Exercise input:
-=-=-

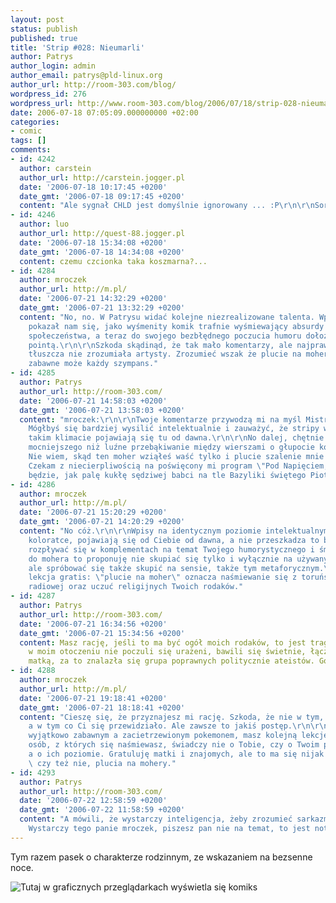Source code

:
 ```yaml
---
layout: post
status: publish
published: true
title: 'Strip #028: Nieumarli'
author: Patrys
author_login: admin
author_email: patrys@pld-linux.org
author_url: http://room-303.com/blog/
wordpress_id: 276
wordpress_url: http://www.room-303.com/blog/2006/07/18/strip-028-nieumarli/
date: 2006-07-18 07:05:09.000000000 +02:00
categories:
- comic
tags: []
comments:
- id: 4242
  author: carstein
  author_url: http://carstein.jogger.pl
  date: '2006-07-18 10:17:45 +0200'
  date_gmt: '2006-07-18 09:17:45 +0200'
  content: "Ale sygnał CHLD jest domyślnie ignorowany ... :P\r\n\r\nSorry, patrys."
- id: 4246
  author: luo
  author_url: http://quest-88.jogger.pl
  date: '2006-07-18 15:34:08 +0200'
  date_gmt: '2006-07-18 14:34:08 +0200'
  content: czemu czcionka taka koszmarna?...
- id: 4284
  author: mroczek
  author_url: http://m.pl/
  date: '2006-07-21 14:32:29 +0200'
  date_gmt: '2006-07-21 13:32:29 +0200'
  content: "No, no. W Patrysu widać kolejne niezrealizowane talenta. Wpis wcześniej
    pokazał nam się, jako wyśmenity komik trafnie wyśmiewający absurdy dzisiejszego
    społeczeństwa, a teraz do swojego bezbłędnego poczucia humoru dołożył komik z
    pointą.\r\n\r\nSzkoda skądinąd, że tak mało komentarzy, ale najprawdopodobniej
    tłuszcza nie zrozumiała artysty. Zrozumieć wszak że plucie na moher uchodzi za
    zabawne może każdy szympans."
- id: 4285
  author: Patrys
  author_url: http://room-303.com/
  date: '2006-07-21 14:58:03 +0200'
  date_gmt: '2006-07-21 13:58:03 +0200'
  content: "mroczek:\r\n\r\nTwoje komentarze przywodzą mi na myśl Mistrza Ciętej Riposty.
    Mógłbyś się bardziej wysilić intelektualnie i zauważyć, że stripy w dokładnie
    takim klimacie pojawiają się tu od dawna.\r\n\r\nNo dalej, chętnie posłucham czegoś
    mocniejszego niż luźne przebąkiwanie między wierszami o głupocie komentujących.
    Nie wiem, skąd ten moher wziąłeś waść tylko i plucie szalenie mnie zastanawia.
    Czekam z niecierpliwością na poświęcony mi program \"Pod Napięciem,\" gdzie ukazane
    będzie, jak palę kukłę sędziwej babci na tle Bazyliki świętego Piotra."
- id: 4286
  author: mroczek
  author_url: http://m.pl/
  date: '2006-07-21 15:20:29 +0200'
  date_gmt: '2006-07-21 14:20:29 +0200'
  content: "No cóż.\r\n\r\nWpisy na identycznym poziomie intelektualnym, co ten o
    koloratce, pojawiają się od Ciebie od dawna, a nie przeszkadza to bynajmniej klakierom
    rozpływać się w komplementach na temat Twojego humorystycznego i śmiesznego geniuszu.\r\n\r\nCo
    do mohera to proponuję nie skupiać się tylko i wyłącznie na używanych słowach,
    ale spróbować się także skupić na sensie, także tym metaforycznym.\r\n\r\nPierwsza
    lekcja gratis: \"plucie na moher\" oznacza naśmiewanie się z toruńskiej rozgłośni
    radiowej oraz uczuć religijnych Twoich rodaków."
- id: 4287
  author: Patrys
  author_url: http://room-303.com/
  date: '2006-07-21 16:34:56 +0200'
  date_gmt: '2006-07-21 15:34:56 +0200'
  content: Masz rację, jeśli to ma być ogół moich rodaków, to jest tragicznie. Katolicy
    w moim otoczeniu nie poczuli się urażeni, bawili się świetnie, łącznie z moją
    matką, za to znalazła się grupa poprawnych politycznie ateistów. Go figure.
- id: 4288
  author: mroczek
  author_url: http://m.pl/
  date: '2006-07-21 19:18:41 +0200'
  date_gmt: '2006-07-21 18:18:41 +0200'
  content: "Cieszę się, że przyznajesz mi rację. Szkoda, że nie w tym, co napisałem,
    a w tym co Ci się przewidziało. Ale zawsze to jakiś postęp.\r\n\r\nPonieważ jesteś
    wyjątkowo zabawnym a zacietrzewionym pokemonem, masz kolejną lekcję gratis:\r\n\r\nReakcja
    osób, z których się naśmiewasz, świadczy nie o Tobie, czy o Twoim poczuciu humoru,
    a o ich poziomie. Gratuluję matki i znajomych, ale to ma się nijak do żałosności
    \ czy też nie, plucia na mohery."
- id: 4293
  author: Patrys
  author_url: http://room-303.com/
  date: '2006-07-22 12:58:59 +0200'
  date_gmt: '2006-07-22 11:58:59 +0200'
  content: "A mówili, że wystarczy inteligencja, żeby zrozumieć sarkazm.\r\n\r\nBTW:
    Wystarczy tego panie mroczek, piszesz pan nie na temat, to jest notka ze stripem."
---
```

<p>Tym razem pasek o charakterze rodzinnym, ze wskazaniem na bezsenne noce.</p>

<p class="strip"><img src="http://comic.room-303.com/strips/028-zombie-state.png" alt="Tutaj w graficznych przeglądarkach wyświetla się komiks" /></p>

-=-=-

Your assignment: If a line in the records contains the string "poziomie", include it in the count; report that count alone.

Answer to this task: 2